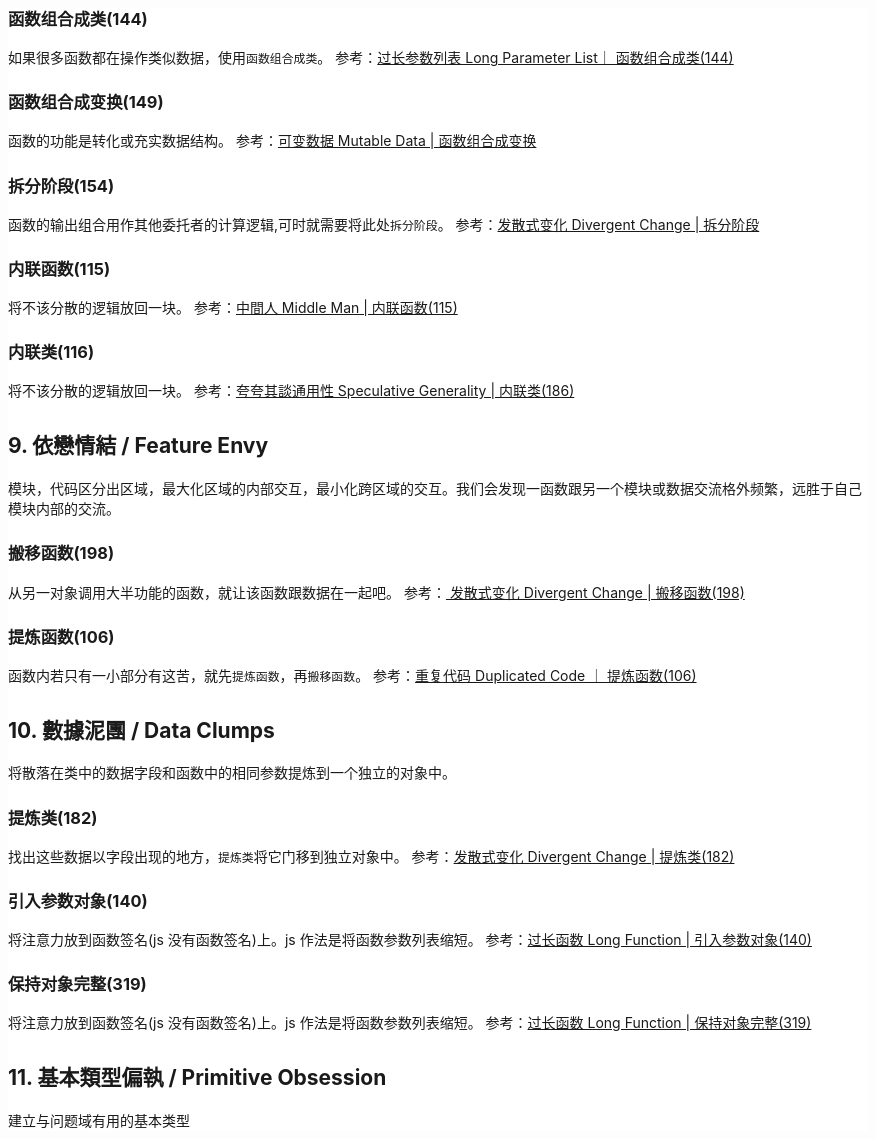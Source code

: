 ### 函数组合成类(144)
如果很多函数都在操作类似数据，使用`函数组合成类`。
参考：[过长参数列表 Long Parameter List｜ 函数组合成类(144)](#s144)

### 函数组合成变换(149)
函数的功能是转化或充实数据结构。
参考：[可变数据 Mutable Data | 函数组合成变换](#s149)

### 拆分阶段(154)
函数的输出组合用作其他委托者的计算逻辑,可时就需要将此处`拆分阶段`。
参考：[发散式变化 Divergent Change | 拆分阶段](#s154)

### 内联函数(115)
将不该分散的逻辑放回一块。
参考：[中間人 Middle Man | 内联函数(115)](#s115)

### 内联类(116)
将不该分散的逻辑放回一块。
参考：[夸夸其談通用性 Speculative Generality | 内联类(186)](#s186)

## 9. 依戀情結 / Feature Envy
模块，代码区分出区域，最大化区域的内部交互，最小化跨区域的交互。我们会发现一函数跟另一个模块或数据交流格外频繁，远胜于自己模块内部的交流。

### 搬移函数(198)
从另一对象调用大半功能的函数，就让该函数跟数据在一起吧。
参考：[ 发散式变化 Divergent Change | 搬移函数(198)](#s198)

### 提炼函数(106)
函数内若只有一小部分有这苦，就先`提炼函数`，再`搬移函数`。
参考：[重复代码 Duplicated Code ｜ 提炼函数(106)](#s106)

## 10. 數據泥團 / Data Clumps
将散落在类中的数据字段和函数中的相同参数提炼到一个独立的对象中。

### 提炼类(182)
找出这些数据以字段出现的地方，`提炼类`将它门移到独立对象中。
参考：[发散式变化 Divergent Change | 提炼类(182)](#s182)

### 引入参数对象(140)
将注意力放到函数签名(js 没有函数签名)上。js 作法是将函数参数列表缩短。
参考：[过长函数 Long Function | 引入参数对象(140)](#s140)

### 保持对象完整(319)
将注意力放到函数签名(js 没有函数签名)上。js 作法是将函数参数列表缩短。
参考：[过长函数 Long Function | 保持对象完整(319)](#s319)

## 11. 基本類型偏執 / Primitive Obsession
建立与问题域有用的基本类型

--

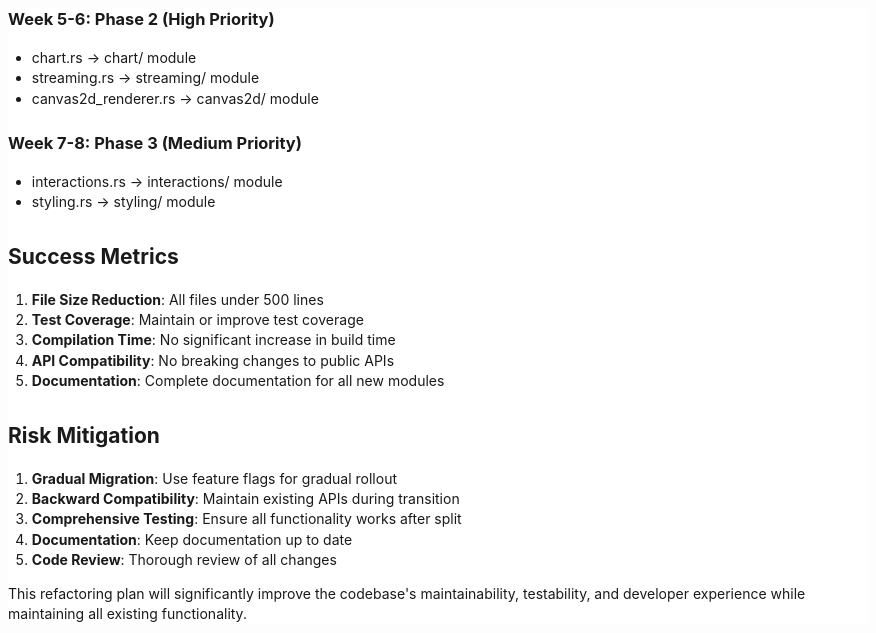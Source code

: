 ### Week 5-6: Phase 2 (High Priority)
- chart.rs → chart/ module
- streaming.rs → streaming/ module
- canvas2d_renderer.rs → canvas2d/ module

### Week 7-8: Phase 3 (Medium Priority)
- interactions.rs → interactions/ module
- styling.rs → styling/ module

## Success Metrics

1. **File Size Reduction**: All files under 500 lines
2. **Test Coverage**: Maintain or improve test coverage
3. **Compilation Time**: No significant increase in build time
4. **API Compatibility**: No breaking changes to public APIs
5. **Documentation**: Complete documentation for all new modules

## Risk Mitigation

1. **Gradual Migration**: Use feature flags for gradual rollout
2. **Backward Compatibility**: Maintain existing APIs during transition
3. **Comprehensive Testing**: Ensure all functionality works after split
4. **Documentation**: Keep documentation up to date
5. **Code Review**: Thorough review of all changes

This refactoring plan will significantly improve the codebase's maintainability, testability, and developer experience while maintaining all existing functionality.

...

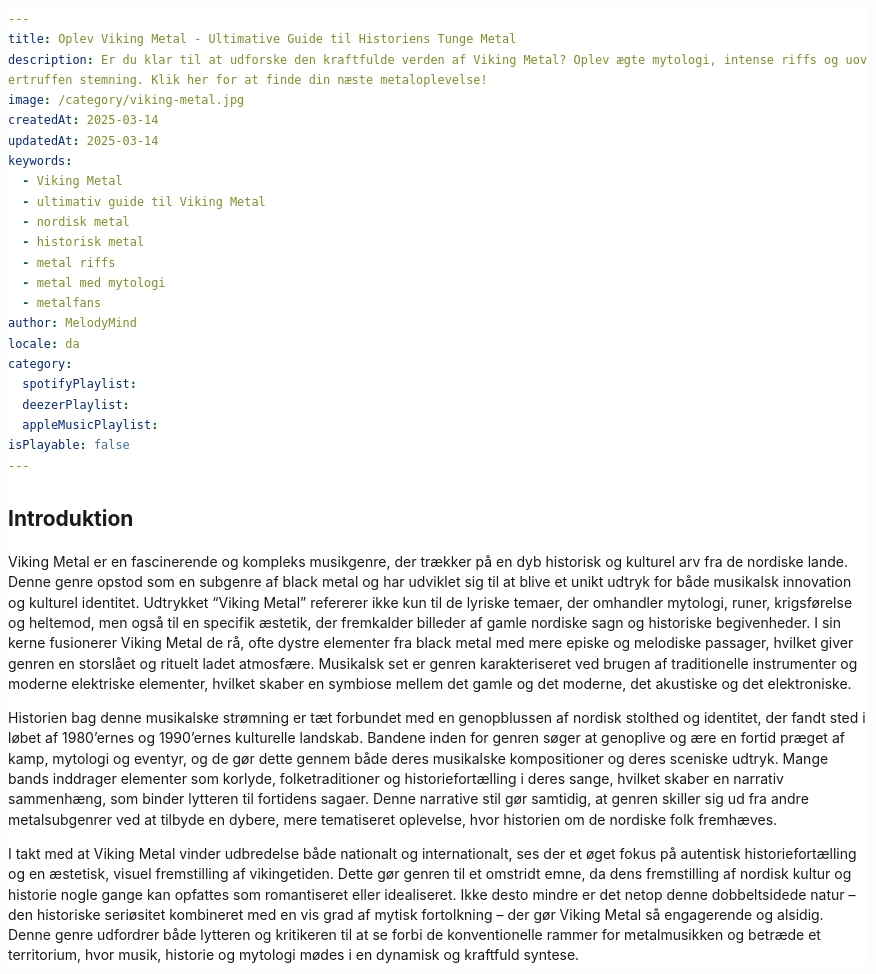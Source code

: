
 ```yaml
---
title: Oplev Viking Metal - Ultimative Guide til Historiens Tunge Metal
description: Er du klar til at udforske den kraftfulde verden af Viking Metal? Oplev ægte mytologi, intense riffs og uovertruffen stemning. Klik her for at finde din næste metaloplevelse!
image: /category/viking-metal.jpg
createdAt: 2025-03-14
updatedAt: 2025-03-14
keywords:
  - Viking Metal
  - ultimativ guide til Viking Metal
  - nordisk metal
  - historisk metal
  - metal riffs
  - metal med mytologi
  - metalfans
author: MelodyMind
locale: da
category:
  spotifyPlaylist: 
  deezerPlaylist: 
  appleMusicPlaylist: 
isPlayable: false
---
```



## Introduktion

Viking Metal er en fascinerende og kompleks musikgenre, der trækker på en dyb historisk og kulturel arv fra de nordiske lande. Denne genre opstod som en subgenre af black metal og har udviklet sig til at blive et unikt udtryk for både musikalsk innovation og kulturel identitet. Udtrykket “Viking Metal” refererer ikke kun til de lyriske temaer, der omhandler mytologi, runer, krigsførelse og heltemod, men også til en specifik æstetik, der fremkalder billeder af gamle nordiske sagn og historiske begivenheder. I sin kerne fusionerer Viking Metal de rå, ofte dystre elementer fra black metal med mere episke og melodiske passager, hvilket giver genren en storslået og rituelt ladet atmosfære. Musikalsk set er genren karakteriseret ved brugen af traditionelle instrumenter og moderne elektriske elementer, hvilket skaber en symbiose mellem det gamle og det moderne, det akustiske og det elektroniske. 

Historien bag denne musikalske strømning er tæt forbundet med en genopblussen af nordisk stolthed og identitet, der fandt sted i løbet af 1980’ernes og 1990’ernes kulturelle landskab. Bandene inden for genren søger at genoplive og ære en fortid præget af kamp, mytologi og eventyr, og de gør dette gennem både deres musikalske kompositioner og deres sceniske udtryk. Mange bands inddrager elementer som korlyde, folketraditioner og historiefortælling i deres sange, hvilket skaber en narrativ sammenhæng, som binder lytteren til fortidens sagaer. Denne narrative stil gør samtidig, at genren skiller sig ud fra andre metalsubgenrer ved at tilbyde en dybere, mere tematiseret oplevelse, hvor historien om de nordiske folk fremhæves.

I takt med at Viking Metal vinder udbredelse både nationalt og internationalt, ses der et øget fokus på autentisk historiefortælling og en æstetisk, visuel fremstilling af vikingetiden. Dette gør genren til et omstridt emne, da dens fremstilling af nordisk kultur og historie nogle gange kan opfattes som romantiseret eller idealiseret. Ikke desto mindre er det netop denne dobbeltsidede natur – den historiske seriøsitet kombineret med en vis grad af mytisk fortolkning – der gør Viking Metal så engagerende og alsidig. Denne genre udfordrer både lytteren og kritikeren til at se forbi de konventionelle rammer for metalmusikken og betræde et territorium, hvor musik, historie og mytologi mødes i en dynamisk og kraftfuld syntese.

▶ **TASK OBJECTIVE**: Find "4. **API Compatibility**: No" in the entries above and copy that whole line exactly, then each line after it through the line that contains "5. **Code Review**: Thorough".

▶ **SOLUTION**:
4. **API Compatibility**: No breaking changes to public APIs
5. **Documentation**: Complete documentation for all new modules

## Risk Mitigation

1. **Gradual Migration**: Use feature flags for gradual rollout
2. **Backward Compatibility**: Maintain existing APIs during transition
3. **Comprehensive Testing**: Ensure all functionality works after split
4. **Documentation**: Keep documentation up to date
5. **Code Review**: Thorough review of all changes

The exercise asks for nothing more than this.